Devastating bushfires are roaring across Australia, turning the landscape into cinders. Experts estimate that over a billion animals have died in the wide-ranging fires. Humans are rallying to help and the efforts include airdropping vegetables to starving wildlife.

Operation Rock Wallaby is an aerial project from the government of New South Wales to save endangered brush-tailed rock wallabies that survived the fires, but are left in burned lands with no food. The operation has already dropped over 2 tons of carrots and sweet potatoes to over a dozen wallaby colonies. 

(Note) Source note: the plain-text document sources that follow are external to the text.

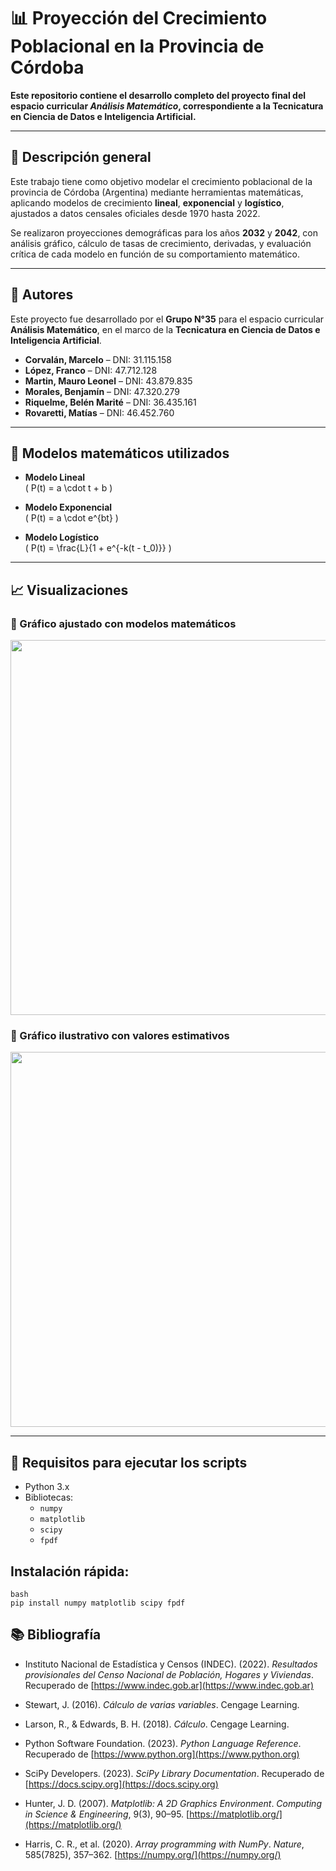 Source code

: # 📊 Proyección del Crecimiento Poblacional en la Provincia de Córdoba

**Este repositorio contiene el desarrollo completo del proyecto final del espacio curricular _Análisis Matemático_, correspondiente a la Tecnicatura en Ciencia de Datos e Inteligencia Artificial.**

---

## 📌 Descripción general

Este trabajo tiene como objetivo modelar el crecimiento poblacional de la provincia de Córdoba (Argentina) mediante herramientas matemáticas, aplicando modelos de crecimiento **lineal**, **exponencial** y **logístico**, ajustados a datos censales oficiales desde 1970 hasta 2022.

Se realizaron proyecciones demográficas para los años **2032** y **2042**, con análisis gráfico, cálculo de tasas de crecimiento, derivadas, y evaluación crítica de cada modelo en función de su comportamiento matemático.

---


## 👥 Autores

Este proyecto fue desarrollado por el **Grupo N°35** para el espacio curricular **Análisis Matemático**, en el marco de la **Tecnicatura en Ciencia de Datos e Inteligencia Artificial**.

- **Corvalán, Marcelo** – DNI: 31.115.158  
- **López, Franco** – DNI: 47.712.128  
- **Martin, Mauro Leonel** – DNI: 43.879.835  
- **Morales, Benjamín** – DNI: 47.320.279  
- **Riquelme, Belén Marité** – DNI: 36.435.161  
- **Rovaretti, Matías** – DNI: 46.452.760

---

## 🧠 Modelos matemáticos utilizados

- **Modelo Lineal**  
  \( P(t) = a \cdot t + b \)

- **Modelo Exponencial**  
  \( P(t) = a \cdot e^{bt} \)

- **Modelo Logístico**  
  \( P(t) = \frac{L}{1 + e^{-k(t - t_0)}} \)

---

## 📈 Visualizaciones

### 📌 Gráfico ajustado con modelos matemáticos

<img src="images/grafico_modelos_ajustados.png" width="600">

### 📌 Gráfico ilustrativo con valores estimativos

<img src="images/grafico_modelos_ilustrativos.png" width="600">

---

## 🔧 Requisitos para ejecutar los scripts

- Python 3.x
- Bibliotecas:
  - `numpy`
  - `matplotlib`
  - `scipy`
  - `fpdf`

## Instalación rápida:

```
bash
pip install numpy matplotlib scipy fpdf

```

## 📚 Bibliografía

- Instituto Nacional de Estadística y Censos (INDEC). (2022). *Resultados provisionales del Censo Nacional de Población, Hogares y Viviendas*. Recuperado de [https://www.indec.gob.ar](https://www.indec.gob.ar)

- Stewart, J. (2016). *Cálculo de varias variables*. Cengage Learning.

- Larson, R., & Edwards, B. H. (2018). *Cálculo*. Cengage Learning.

- Python Software Foundation. (2023). *Python Language Reference*. Recuperado de [https://www.python.org](https://www.python.org)

- SciPy Developers. (2023). *SciPy Library Documentation*. Recuperado de [https://docs.scipy.org](https://docs.scipy.org)

- Hunter, J. D. (2007). *Matplotlib: A 2D Graphics Environment*. *Computing in Science & Engineering*, 9(3), 90–95. [https://matplotlib.org/](https://matplotlib.org/)

- Harris, C. R., et al. (2020). *Array programming with NumPy*. *Nature*, 585(7825), 357–362. [https://numpy.org/](https://numpy.org/)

"The wallabies were already under stress from the ongoing drought, making survival challenging for the wallabies without assistance," said New South Wales environment minister Matt Kean in a statement on Sunday. Kean tweeted a photo of carrots in mid-air over the weekend.

The airdrops are just the beginning. "At this stage, we expect to continue providing supplementary food to rock-wallaby populations until sufficient natural food resources and water become available again in the landscape, during post-fire recovery," said Kean.

The IUCN Red List of Threatened Species considers the brush-tailed rock wallaby vulnerable, which is one step below endangered. The Australian government, however, lists the marsupial as endangered in New South Wales due to loss of habitat, fire, introduced predators and competition from feral goats and sheep.

Heart-breaking photos of wounded koalas have spread online. An image of a wallaby eating a carrot offers one small glimmer of hope in a time of tragedy.